The new code is much more sophisticated and easily extensible, but is not very straightforward, at least not in the part when it comes to Monadic behavior. Quite a lot of concepts and ideas are burried in the code. To write it and understand it completely, I needed to read:
- The Learn You a Haskell For Great Good Tutorial: Higher Order Functions, Functors, Applicative Functors and Monoids and A Fistful of Monads
- Graham Hutton's book Programming in Haskell, chapter 8
- Monadic parser in Haskell
The last resource is really good and much of the code is based on it. But it's slightly outdated (contains references to MonadZero
which does not seem to exist and does not account for the fact that Alternative
is superclass of MonadPlus
for some time already).
The project is hosted at GitHub in dcepelik/prolog. If you're interested, check it out in the future for updates (parsing the rest of Prolog syntactic structures, whitespace processing etc.).
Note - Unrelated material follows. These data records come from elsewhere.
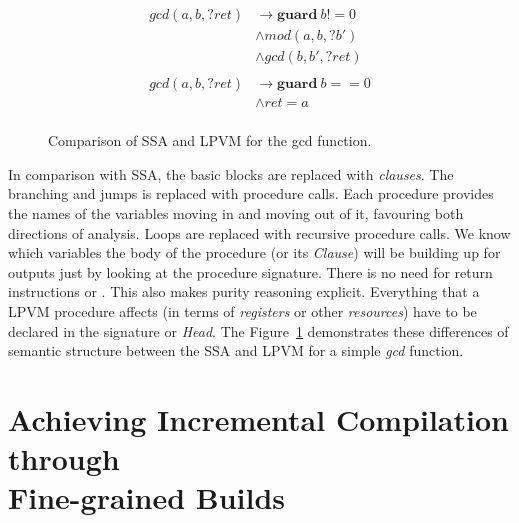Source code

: \begin{figure}
  \begin{minipage}{.5\textwidth}
  \end{minipage}
  \begin{minipage}{.5\textwidth}
    \begin{align*}
      gcd(a,b,?ret) &\rightarrow \mathbf{guard}\ b != 0 \\
                    &\wedge mod(a,b,?b') \\
                    &\wedge gcd(b,b',?ret) \\
      \\
      gcd(a,b,?ret) &\rightarrow \mathbf{guard}\ b == 0 \\
      &\wedge ret=a \\
    \end{align*}
  \end{minipage}
  \caption{Comparison of SSA and LPVM for the gcd function.}
  \label{fig:gcd_ssa_lpvm}
\end{figure}



In comparison with SSA, the basic blocks are replaced with \textit{clauses}.
The branching and jumps is replaced with procedure calls. Each procedure
provides the names of the variables moving in and moving out of it, favouring
both directions of analysis. Loops are replaced with recursive procedure
calls. We know which variables the body of the procedure (or its
\textit{Clause}) will be building up for outputs just by looking at the
procedure signature. There is no need for return instructions or \phifs. This
also makes purity reasoning explicit. Everything that a LPVM procedure affects
(in terms of \textit{registers} or other \textit{resources}) have to be
declared in the signature or \textit{Head}. The Figure~\ref{fig:gcd_ssa_lpvm}
demonstrates these differences of semantic structure between the SSA and LPVM
for a simple \textit{gcd} function.



\section{Achieving Incremental Compilation through\\ Fine-grained Builds
  \citep{cpp_compiler}}
\label{sec:cpp_compiler}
Of course, I welcome any suggestions regarding the new code, too.
-
\$\begingroup\$ I suggest asking this version as a new question to get new suggestions. \$\endgroup\$Caridorc– Caridorc2016年03月26日 15:00:14 +00:00Commented Mar 26, 2016 at 15:00
-
2\$\begingroup\$ Maybe I could, but right now I am quite confident with the code the way it is, so I don't want to bother anyone without a point. The phrase is there just in case someone explicitly wanted to comment on some obvious deficiency I haven't noticed. \$\endgroup\$David– David2016年03月26日 15:03:30 +00:00Commented Mar 26, 2016 at 15:03
-
2\$\begingroup\$ You can almost always improve something but (not being a Haskell programmer, so caveats apply) I think this new version is indeed quite good, well done! Also, you noted that you "think it's really a clever idea to use [monads] as a conceptual basis for
Parser
." — Yes. In fact, it’s devastatingly clever. If you haven’t already, check out the concept of parser combinators, and the library that implements them in Haskell, Parsec. \$\endgroup\$Konrad Rudolph– Konrad Rudolph2016年03月26日 17:28:51 +00:00Commented Mar 26, 2016 at 17:28 -
\$\begingroup\$ @KonradRudolph Thanks for the link, it will certainly be useful as I proceed. And thanks for the praise. I was trying to avoid using Parsec as I wanted to see how the stuff really works, but you're right that after this it may be valuable source (literally). I was kind of surprised how nicely it all works in practice. What really got me was the notion that lists represent results of non-deterministic operations and that the parsers actually operate on these. I guess one can write much faster code, but hardly as elegant. It's basically a description of grammar, nothing else. \$\endgroup\$David– David2016年03月26日 20:03:36 +00:00Commented Mar 26, 2016 at 20:03
Have some refactoring of your latest version, mostly to move the code closer to my tastes, YMMV. Take what you will.
import Data.Char
import Control.Monad
import Control.Applicative
import Control.Monad.Trans.State
{- data structures -}
data Term = Atom String
| Number Int
| Variable String
| Complex String [Term]
deriving Show
data Rule = Rule (Maybe Term) [Term]
deriving Show
{- Parser algebra -}
type Parser = StateT String []
parse :: Parser a -> String -> [(a, String)]
parse = runStateT
{- simple parsers: building blocks for other parsers -}
char :: Char -> Parser Char
char = sat . (==)
string :: String -> Parser String
string = traverse char
item :: Parser Char
item = mapStateT maybeToList $ StateT uncons
sat :: (Char -> Bool) -> Parser Char
sat pred = mfilter pred item
sat2 :: (Char -> Bool) -> (Char -> Bool) -> Parser String
sat2 initChar insideChar = (:) <$> sat initChar <*> many (sat insideChar)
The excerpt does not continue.